Selanjutnya terungkap fakta hukum dari pemeriksaan, bahwa
pada saat sidang Komisi Kode Etik tanggal 15 Nopember 2011 dengan agenda tuntutan secara formal tidak pernah ada, mengingat Surat Tuntutan mana baru ditetapkan pada tanggal 17 Nopember 2011, dimana didalam hukum acara persidangan, sebelum dijatuhi putusan seseorang yang didakwakan melakukan suatu pelanggaran harus lah didahului dengan tuntutan terhadap pelanggaran apa yang di sangkakan kepada terperiksa sebagai dasar pemeriksaan sidang Komisi Kode Etik.
Terkait dengan hak Terperiksa sebagaimana diatur dalam
ketentuan Peraturan Kepala Kepolisian Negara Republik Indonesia No.Pol :8 Tahun 2006 Tentang Organisasi dan Tata Kerja Komisi Kode Etik Kepolisian Negara Republik Indonesia Bab VI Hak dan Kewajiban Terperiksa Pasal 12 ayat (1) Terperiksa berhak : huruf b Menunjuk Pendamping, dimana Penggugat mendalilkan bahwa tidak pernah diberikan kesempatan terlebih dahulu untuk menunjuk pendamping, namun telah ditetapkan secara sepihak oleh Ketua Komisi dengan menunjuk AKP.A.R Siregar sebagai pendamping.

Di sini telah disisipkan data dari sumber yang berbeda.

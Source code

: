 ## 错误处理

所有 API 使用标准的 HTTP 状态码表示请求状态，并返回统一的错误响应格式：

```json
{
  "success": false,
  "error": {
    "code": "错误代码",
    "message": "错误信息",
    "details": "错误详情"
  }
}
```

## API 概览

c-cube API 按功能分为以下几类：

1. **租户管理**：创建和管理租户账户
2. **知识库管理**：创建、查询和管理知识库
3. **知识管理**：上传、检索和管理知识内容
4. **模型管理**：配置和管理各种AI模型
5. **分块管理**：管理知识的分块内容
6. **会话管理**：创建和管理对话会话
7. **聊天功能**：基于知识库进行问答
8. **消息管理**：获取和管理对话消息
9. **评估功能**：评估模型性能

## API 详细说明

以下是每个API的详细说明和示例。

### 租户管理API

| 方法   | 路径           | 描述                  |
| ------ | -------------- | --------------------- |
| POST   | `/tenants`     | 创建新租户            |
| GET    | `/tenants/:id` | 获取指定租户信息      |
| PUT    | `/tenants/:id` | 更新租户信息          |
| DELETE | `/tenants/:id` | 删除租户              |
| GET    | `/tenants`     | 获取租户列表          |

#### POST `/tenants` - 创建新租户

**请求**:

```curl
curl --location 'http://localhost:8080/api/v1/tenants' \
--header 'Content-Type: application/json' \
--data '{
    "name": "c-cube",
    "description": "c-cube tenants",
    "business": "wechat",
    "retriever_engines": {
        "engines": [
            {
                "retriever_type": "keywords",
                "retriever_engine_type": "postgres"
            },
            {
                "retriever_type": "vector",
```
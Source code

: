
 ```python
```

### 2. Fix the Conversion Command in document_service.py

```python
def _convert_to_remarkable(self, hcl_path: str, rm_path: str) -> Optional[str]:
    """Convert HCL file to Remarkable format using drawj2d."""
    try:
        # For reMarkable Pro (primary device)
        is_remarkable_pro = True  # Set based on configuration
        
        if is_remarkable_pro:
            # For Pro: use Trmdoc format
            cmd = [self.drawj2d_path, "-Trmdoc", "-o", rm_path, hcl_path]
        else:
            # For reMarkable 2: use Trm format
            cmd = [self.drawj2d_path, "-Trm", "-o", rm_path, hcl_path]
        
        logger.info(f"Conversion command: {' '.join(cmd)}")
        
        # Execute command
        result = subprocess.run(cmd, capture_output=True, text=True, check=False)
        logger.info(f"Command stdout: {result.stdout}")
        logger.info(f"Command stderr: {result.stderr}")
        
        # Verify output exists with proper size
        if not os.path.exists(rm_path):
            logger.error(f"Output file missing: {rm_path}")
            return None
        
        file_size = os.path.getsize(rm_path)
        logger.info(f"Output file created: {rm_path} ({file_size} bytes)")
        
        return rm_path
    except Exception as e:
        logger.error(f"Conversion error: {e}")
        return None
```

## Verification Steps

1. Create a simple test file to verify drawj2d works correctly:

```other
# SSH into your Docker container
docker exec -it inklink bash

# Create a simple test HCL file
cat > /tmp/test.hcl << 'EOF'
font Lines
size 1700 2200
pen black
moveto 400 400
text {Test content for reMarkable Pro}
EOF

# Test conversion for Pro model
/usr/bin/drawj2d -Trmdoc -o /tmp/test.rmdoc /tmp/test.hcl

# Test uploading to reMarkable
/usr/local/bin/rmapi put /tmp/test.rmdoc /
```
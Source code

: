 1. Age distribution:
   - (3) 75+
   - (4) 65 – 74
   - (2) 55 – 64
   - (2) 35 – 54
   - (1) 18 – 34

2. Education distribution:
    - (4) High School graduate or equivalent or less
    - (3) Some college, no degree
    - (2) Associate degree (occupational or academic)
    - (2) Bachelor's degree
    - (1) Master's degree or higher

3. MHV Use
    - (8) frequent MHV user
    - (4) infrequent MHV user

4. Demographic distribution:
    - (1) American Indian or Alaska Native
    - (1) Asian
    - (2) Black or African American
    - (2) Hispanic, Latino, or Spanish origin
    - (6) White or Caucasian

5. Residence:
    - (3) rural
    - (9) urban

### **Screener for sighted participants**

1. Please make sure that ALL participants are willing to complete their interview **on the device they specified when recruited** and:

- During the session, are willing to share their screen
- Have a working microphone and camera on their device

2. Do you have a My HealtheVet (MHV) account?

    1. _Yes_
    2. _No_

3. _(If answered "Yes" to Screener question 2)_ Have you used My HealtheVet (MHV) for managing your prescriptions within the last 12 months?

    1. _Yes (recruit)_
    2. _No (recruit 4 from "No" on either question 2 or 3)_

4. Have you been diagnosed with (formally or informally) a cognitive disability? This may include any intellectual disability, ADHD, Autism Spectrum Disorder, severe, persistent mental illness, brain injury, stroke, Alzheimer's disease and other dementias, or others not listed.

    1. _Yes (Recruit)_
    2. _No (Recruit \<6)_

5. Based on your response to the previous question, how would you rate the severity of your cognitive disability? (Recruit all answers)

Dari penjelasan diatas, dapat disimpulkan dalam procedural
sidang kode etik kepolisian atas Penggugat masihlah banyak terdapat penyalahgunaan di dalamnya. Dari tanggal agenda sidang yang banyak ketidaksesuaian dengan fakta dan seharusnya penggugat berhak memilih pendamping. Tetapi pada kenyataannya telah ditetapkan sepihak oleh Ketua Komisi.